Si l'on croit généralement qu'un certain laps de temps peut s'écouler entre le commencement de l'existence de la cause et celui de l'apparition de l'effet, c'est parce qu'on pense que des circonstances déterminées doivent encore être réalisées pour que la cause soit amener à « manifester son action ». Mais à partir du moment où le mot « cause » est utilisé dans son sens le plus strict, qui est évidemment aussi le plus rare, il est clair que les circonstances qui déterminent l'entrée en action de la cause doivent être considérées elles-mêmes comme des parties de la cause.

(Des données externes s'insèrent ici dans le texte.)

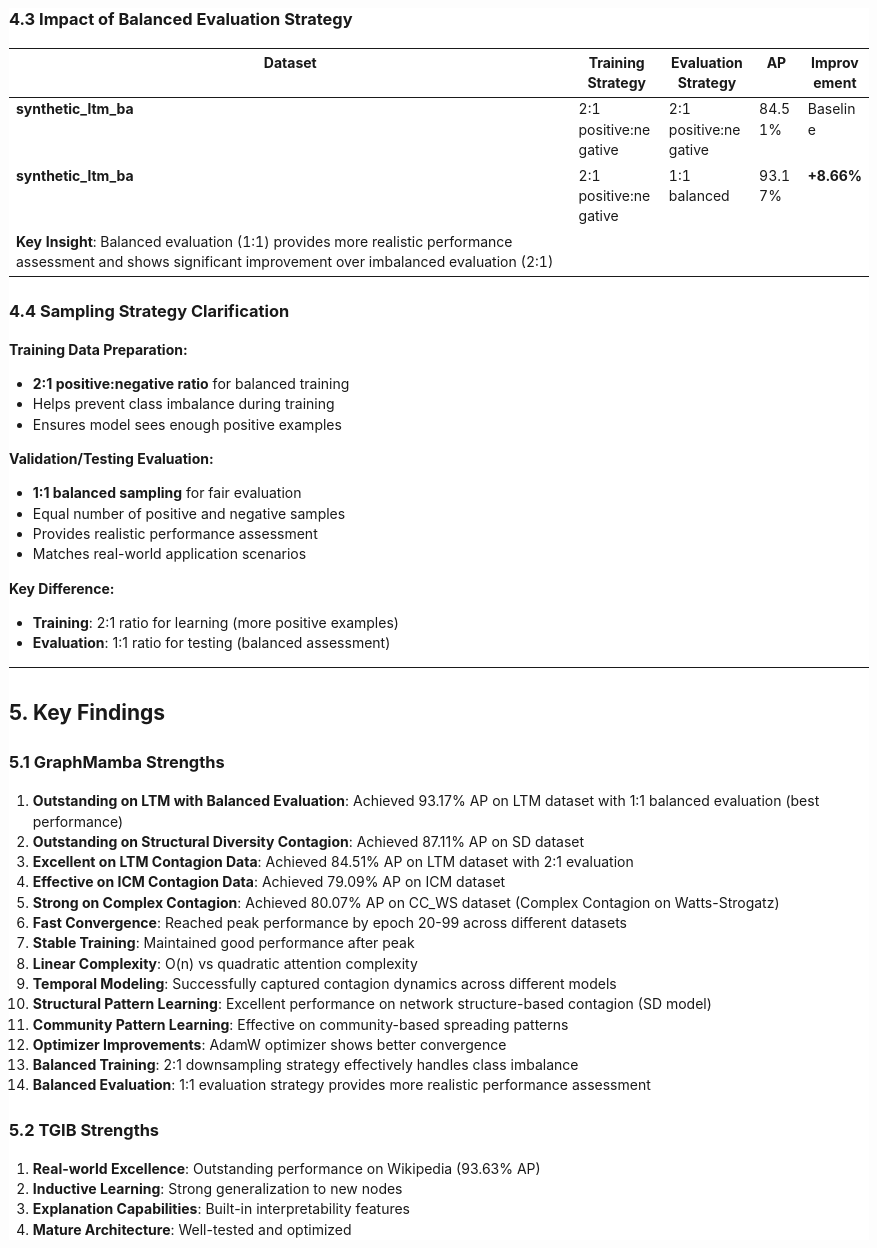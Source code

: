 ### 4.3 Impact of Balanced Evaluation Strategy

| Dataset | Training Strategy | Evaluation Strategy | AP | Improvement |
|---------|-------------------|---------------------|----|-------------|
| **synthetic_ltm_ba** | 2:1 positive:negative | 2:1 positive:negative | 84.51% | Baseline |
| **synthetic_ltm_ba** | 2:1 positive:negative | 1:1 balanced | 93.17% | **+8.66%** |
| **Key Insight**: Balanced evaluation (1:1) provides more realistic performance assessment and shows significant improvement over imbalanced evaluation (2:1) |

### 4.4 Sampling Strategy Clarification

**Training Data Preparation:**
- **2:1 positive:negative ratio** for balanced training
- Helps prevent class imbalance during training
- Ensures model sees enough positive examples

**Validation/Testing Evaluation:**
- **1:1 balanced sampling** for fair evaluation
- Equal number of positive and negative samples
- Provides realistic performance assessment
- Matches real-world application scenarios

**Key Difference:**
- **Training**: 2:1 ratio for learning (more positive examples)
- **Evaluation**: 1:1 ratio for testing (balanced assessment)

---

## 5. Key Findings

### 5.1 GraphMamba Strengths
1. **Outstanding on LTM with Balanced Evaluation**: Achieved 93.17% AP on LTM dataset with 1:1 balanced evaluation (best performance)
2. **Outstanding on Structural Diversity Contagion**: Achieved 87.11% AP on SD dataset
3. **Excellent on LTM Contagion Data**: Achieved 84.51% AP on LTM dataset with 2:1 evaluation
4. **Effective on ICM Contagion Data**: Achieved 79.09% AP on ICM dataset
5. **Strong on Complex Contagion**: Achieved 80.07% AP on CC_WS dataset (Complex Contagion on Watts-Strogatz)
6. **Fast Convergence**: Reached peak performance by epoch 20-99 across different datasets
7. **Stable Training**: Maintained good performance after peak
8. **Linear Complexity**: O(n) vs quadratic attention complexity
9. **Temporal Modeling**: Successfully captured contagion dynamics across different models
10. **Structural Pattern Learning**: Excellent performance on network structure-based contagion (SD model)
11. **Community Pattern Learning**: Effective on community-based spreading patterns
12. **Optimizer Improvements**: AdamW optimizer shows better convergence
13. **Balanced Training**: 2:1 downsampling strategy effectively handles class imbalance
14. **Balanced Evaluation**: 1:1 evaluation strategy provides more realistic performance assessment

### 5.2 TGIB Strengths
1. **Real-world Excellence**: Outstanding performance on Wikipedia (93.63% AP)
2. **Inductive Learning**: Strong generalization to new nodes
3. **Explanation Capabilities**: Built-in interpretability features
4. **Mature Architecture**: Well-tested and optimized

Si nous appliquons cette distinction des deux sens du mot « cause » à l'explication d'un événement comme le déclenchement de la Première Guerre mondiale, nous devons dire que le moment où la cause complète a été réalisée et celui auquel l'effet produit a commencé ont dû être rigoureusement identiques. C'est en fait une seule et même chose de dire que l'événement a commencé à un certain moment et de dire que sa cause complète a été réalisée à ce moment précis. Aussi longtemps que l'on peut se représenter la cause comme donnée sans que pour autant l'effet le soit nécessairement, cela signifie que la cause a encore besoin d'être complétée avant l'événement pour que celui-ci se produise. Ce que Bolzano appelle la cause complète ne peut être qu'une condition suffisante, c'est-à-dire nécessitante, de l'événement : si la cause est donnée, l'événement ne peut pas ne pas l'être également. Mais si les causes qui sont constituées par des événements antérieurs ne constituent jamais qu'une partie des conditions nécessitantes, il n'y a pas de raison de supposer que l'effet était nécessaire à l'avance. Pour pouvoir affirmer qu'il l'était, il faut être prêt à soutenir que l'ensemble complet des conditions nécessitantes peut exister et existe généralement avant l'effet qui en résulte.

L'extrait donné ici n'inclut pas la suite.